EXERCISE INSTRUCTIONS
Lines in the entries below where the word "begin" shows up should each be copied.

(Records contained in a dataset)
....

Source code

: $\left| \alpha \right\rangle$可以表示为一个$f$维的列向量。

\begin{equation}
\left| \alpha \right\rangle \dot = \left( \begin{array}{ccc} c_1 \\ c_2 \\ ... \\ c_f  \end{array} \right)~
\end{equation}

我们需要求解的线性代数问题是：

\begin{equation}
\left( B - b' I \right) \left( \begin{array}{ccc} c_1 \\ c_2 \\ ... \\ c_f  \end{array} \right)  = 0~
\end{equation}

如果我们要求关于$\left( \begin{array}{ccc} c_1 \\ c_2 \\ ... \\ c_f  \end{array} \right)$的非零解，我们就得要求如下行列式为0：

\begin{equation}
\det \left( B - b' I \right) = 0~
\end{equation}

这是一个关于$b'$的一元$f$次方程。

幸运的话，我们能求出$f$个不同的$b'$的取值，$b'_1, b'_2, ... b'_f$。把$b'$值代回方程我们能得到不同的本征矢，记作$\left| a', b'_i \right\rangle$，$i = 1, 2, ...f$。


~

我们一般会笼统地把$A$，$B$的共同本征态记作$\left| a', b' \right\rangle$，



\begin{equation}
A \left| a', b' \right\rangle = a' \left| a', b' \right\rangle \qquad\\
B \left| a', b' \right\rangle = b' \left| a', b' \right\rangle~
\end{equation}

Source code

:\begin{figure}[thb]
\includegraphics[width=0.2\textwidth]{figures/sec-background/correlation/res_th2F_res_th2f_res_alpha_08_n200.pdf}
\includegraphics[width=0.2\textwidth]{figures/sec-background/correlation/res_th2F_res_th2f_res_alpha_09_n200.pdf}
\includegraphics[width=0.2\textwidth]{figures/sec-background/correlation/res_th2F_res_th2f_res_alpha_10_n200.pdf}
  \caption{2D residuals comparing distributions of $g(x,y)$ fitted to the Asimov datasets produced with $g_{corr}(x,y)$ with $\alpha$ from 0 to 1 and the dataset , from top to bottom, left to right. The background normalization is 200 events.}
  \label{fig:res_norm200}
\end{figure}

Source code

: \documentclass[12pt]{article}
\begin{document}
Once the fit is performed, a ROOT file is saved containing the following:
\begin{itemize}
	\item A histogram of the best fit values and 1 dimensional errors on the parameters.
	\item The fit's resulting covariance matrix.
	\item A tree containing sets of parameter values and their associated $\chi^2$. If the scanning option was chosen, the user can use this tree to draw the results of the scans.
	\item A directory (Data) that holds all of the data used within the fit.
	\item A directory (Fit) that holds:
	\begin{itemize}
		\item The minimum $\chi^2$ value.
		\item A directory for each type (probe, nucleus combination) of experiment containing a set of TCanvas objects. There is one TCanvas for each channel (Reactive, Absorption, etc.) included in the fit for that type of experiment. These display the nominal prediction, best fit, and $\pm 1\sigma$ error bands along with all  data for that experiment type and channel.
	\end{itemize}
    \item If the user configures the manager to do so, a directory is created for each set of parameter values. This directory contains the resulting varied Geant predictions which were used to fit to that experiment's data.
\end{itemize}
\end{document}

....

OUTPUT OF THE TASK
\begin{equation}
\left| \alpha \right\rangle \dot = \left( \begin{array}{ccc} c_1 \\ c_2 \\ ... \\ c_f  \end{array} \right)~
\begin{equation}
\left( B - b' I \right) \left( \begin{array}{ccc} c_1 \\ c_2 \\ ... \\ c_f  \end{array} \right)  = 0~
如果我们要求关于$\left( \begin{array}{ccc} c_1 \\ c_2 \\ ... \\ c_f  \end{array} \right)$的非零解，我们就得要求如下行列式为0：
\begin{equation}
\begin{equation}
:\begin{figure}[thb]
\begin{document}
\begin{itemize}
	\begin{itemize}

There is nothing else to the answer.